A hallmark of PTSD is needing to avoid painful memories. That can pose particular danger for people with HIV, if, say, lifesaving activities such as visiting a doctor and taking meds reawaken trauma. That could push people to avoid their drugs and health care providers.

“Say somebody is afraid for their life, or is ashamed or guilty, or is feeling the full brunt of societal stigma and they want to avoid that sort of stuff,” O’Cleirigh says. “[Those feelings could lead them] to avoid reminders of HIV. That could mean they’ll be less likely to get connected into care, and they may avoid taking a look at their medications. Their adherence is going to suffer.”

The core of most PTSD therapy involves changing how a person relates to memories of the events that shattered his or her world. Joshua Matacotta, a graduate student and therapist in training in San Francisco, has used this approach in working with PTSD sufferers. “The goal of treatment,” he says, “is finding a way for people to acknowledge the reality of what happened to them, to integrate the experience into autobiographical memory, and to do so without having to re-experience the trauma all over again.”

For Jeff Nehrbas, healing involves writing down his story. Originally he intended to focus mostly on how he’s survived multiple tragedies over the years. He’s since realized, however, that the molestation is where it all began, and that talking about it could help him heal—both himself and others who’ve been through the same thing.

Both Nerhbas and Killfoile have relied heavily on therapy to get them through, and Matacotta thinks this is vital. “I can’t stress enough,” he says, “the importance of finding a therapist who is a good match for you and is trained in working with PTSD and HIV-related PTSD.”

Killfoile’s recovery now includes pulling out his photo albums and remembering his lost friends in a different way. Instead of recalling them on their deathbeds, he now tries to remember the joy and the love he shared with him. He also finds meaning—and healing—on the POZ online forums (poz.com/forums). There, he helps newly diagnosed people navigate the terrain of learning to live with HIV.

When asked what he would tell someone who reported symptoms of PTSD, he doesn’t hesitate. “There’s still a lot of stigma with HIV, but there’s also a lot of stigma about mental health,” he says. “And even if you don’t fit the mold of some diagnosis, if you feel that you need some help, you need to get that help,” he says.                       

The Basics
Defining (and treating) post-traumatic stress disorder

What It Is: Post-traumatic stress disorder (PTSD) is an anxiety disorder caused by a traumatic experience, provoking feelings of  terror that your life or the lives of those around you are in peril.
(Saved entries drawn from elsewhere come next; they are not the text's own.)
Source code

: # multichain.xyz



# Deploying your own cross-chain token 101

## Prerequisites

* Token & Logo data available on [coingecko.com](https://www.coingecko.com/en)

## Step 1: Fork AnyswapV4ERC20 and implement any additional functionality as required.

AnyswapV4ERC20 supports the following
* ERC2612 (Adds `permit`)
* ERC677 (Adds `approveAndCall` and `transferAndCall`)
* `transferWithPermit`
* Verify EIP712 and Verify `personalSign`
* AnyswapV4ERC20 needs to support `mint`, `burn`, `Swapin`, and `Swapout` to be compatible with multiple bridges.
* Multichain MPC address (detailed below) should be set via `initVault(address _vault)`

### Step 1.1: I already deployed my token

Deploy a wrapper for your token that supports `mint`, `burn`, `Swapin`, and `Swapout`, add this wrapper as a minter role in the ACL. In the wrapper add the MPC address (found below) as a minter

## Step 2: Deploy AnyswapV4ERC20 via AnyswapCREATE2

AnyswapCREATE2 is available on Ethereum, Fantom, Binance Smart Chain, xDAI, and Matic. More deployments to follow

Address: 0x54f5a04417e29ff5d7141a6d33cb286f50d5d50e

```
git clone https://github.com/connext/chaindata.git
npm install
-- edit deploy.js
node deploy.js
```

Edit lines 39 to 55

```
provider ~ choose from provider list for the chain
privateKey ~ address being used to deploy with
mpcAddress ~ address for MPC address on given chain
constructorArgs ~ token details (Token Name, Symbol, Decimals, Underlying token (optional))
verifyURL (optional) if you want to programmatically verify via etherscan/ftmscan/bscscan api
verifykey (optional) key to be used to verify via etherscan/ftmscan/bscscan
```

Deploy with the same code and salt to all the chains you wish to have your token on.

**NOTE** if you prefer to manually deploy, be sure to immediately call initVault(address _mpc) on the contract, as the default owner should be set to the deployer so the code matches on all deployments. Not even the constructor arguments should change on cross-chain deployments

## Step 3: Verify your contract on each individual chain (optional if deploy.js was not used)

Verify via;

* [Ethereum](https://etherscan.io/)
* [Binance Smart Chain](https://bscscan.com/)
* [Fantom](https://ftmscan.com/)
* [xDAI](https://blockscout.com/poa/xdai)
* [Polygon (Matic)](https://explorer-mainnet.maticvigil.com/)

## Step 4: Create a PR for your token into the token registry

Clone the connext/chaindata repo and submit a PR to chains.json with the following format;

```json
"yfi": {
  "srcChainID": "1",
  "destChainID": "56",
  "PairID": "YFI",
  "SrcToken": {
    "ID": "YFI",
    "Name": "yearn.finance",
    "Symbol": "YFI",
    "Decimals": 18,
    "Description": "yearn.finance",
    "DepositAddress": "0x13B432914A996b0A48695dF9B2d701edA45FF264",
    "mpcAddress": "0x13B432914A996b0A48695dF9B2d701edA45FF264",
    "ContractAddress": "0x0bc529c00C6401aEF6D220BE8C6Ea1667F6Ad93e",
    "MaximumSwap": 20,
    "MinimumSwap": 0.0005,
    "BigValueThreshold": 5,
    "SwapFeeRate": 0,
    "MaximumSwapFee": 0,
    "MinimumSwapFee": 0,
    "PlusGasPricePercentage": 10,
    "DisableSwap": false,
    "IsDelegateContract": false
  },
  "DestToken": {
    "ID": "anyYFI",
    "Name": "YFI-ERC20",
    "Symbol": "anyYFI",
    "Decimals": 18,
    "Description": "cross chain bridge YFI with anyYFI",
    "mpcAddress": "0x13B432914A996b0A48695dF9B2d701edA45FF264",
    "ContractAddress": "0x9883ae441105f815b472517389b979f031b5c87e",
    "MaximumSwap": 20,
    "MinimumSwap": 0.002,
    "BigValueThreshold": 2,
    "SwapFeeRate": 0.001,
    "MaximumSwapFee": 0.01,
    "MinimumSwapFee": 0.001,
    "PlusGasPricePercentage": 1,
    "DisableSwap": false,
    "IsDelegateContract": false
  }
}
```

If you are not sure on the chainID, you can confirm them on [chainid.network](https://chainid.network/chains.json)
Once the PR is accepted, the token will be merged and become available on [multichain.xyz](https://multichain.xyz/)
Symptoms: Flashbacks of the event, nightmares, avoiding things that arouse painful memories, being easily startled, feeling constantly on edge, difficulty sleeping, angry outbursts.

Treatment: Ask your health care provider about specific therapies for PTSD (for a list of recommended techniques, see “Removing Memory’s Sting,” next page). Your doctor may prescribe medications for depression or anxiety.

Finding Help: To learn more about PTSD and other anxiety disorders, and to find a mental health provider near you, contact:
Anxiety Disorders Association of America, adaa.org, 240.485.1001
Association for Behavioral and Cognitive Therapies, abct.org, 212.647.1890


Removing Memory’s Sting
The National Institute of Mental Health recommends three types of cognitive therapy for healing from PTSD:

Exposure therapy re-exposes people to the trauma they experienced, but in a safe way, using mental imagery, writing or visits to the place where the event happened. The therapist uses these tools to help people with PTSD face and cope with the feelings triggered by the traumatic event.

Cognitive restructuring helps people reinterpret and understand bad memories and the negative emotions—such as guilt or shame—they associate with the event. The therapist helps people with PTSD look at what happened in a realistic way.

Stress inoculation training tries to reduce PTSD symptoms by teaching a person how to reduce anxiety. As with cognitive restructuring, this treatment helps people handle their memories in a healthier way.